Try it:
Your answer must be every line of the data below that holds the string "array", copied exactly.

Stored items from a collection
● ● ● ●
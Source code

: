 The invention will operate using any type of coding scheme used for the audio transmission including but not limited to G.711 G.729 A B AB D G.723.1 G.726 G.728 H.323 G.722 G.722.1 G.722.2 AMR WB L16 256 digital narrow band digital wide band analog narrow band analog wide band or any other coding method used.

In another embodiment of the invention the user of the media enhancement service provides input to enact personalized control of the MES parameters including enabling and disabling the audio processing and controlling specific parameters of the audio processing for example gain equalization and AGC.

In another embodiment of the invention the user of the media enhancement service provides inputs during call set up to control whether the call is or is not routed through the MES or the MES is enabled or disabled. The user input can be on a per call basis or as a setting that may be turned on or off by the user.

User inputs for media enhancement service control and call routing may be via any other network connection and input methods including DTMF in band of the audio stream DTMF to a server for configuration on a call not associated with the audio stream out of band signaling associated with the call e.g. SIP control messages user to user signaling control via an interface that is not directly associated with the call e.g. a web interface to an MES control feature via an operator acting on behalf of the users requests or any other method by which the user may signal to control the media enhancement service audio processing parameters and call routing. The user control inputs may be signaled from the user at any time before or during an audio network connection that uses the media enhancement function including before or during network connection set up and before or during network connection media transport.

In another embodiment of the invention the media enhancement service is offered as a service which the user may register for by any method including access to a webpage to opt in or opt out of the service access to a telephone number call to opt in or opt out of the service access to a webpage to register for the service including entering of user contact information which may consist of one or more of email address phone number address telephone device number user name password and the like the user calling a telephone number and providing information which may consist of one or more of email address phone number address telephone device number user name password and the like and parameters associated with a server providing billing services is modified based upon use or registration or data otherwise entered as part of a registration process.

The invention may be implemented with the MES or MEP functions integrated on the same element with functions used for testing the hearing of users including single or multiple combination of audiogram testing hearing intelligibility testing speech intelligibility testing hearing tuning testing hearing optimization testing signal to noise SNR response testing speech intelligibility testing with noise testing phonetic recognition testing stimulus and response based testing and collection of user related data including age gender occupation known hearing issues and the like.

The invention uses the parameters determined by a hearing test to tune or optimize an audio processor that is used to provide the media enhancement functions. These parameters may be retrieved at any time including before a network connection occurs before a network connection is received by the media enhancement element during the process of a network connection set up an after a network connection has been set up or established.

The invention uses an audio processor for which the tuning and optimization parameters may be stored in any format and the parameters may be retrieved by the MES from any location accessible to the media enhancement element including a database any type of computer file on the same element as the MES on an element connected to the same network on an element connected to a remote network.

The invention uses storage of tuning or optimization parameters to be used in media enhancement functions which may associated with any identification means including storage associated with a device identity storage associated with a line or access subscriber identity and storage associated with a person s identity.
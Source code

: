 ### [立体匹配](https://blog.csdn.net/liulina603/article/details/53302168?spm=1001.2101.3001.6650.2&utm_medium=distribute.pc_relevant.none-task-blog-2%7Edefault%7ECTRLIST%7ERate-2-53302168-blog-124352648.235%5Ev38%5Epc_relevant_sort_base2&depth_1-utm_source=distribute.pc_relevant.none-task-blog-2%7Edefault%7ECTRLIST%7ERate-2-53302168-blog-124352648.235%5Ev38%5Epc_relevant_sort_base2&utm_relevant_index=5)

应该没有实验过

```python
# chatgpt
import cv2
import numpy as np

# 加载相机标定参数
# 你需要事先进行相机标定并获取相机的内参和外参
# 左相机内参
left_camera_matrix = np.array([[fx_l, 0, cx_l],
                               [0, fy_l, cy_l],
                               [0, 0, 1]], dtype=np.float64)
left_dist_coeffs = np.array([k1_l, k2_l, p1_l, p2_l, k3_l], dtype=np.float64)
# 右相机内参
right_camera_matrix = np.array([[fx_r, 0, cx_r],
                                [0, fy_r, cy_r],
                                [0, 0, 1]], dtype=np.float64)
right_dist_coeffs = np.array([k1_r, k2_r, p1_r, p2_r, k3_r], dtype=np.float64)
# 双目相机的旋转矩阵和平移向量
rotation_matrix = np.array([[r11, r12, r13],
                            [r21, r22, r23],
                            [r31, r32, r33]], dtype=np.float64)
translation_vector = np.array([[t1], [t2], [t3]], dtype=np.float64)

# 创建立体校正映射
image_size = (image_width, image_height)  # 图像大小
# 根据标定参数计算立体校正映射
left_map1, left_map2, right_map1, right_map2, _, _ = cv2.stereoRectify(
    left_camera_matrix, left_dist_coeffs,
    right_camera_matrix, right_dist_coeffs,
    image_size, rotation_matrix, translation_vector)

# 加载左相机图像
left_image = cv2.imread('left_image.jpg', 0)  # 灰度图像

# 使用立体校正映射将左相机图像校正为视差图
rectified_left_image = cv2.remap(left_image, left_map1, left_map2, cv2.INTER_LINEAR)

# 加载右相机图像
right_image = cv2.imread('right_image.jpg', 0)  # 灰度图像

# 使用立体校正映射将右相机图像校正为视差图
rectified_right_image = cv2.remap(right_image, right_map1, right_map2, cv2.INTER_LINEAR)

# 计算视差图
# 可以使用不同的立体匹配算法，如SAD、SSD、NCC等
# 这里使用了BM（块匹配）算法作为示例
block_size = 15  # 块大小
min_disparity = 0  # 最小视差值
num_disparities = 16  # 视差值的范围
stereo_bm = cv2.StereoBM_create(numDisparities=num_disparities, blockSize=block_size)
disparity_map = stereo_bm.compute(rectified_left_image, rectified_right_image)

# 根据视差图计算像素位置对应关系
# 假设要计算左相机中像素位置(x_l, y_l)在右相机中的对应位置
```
● ● ● ●
Task output:
left_camera_matrix = np.array([[fx_l, 0, cx_l],
left_dist_coeffs = np.array([k1_l, k2_l, p1_l, p2_l, k3_l], dtype=np.float64)
right_camera_matrix = np.array([[fx_r, 0, cx_r],
right_dist_coeffs = np.array([k1_r, k2_r, p1_r, p2_r, k3_r], dtype=np.float64)
rotation_matrix = np.array([[r11, r12, r13],
translation_vector = np.array([[t1], [t2], [t3]], dtype=np.float64)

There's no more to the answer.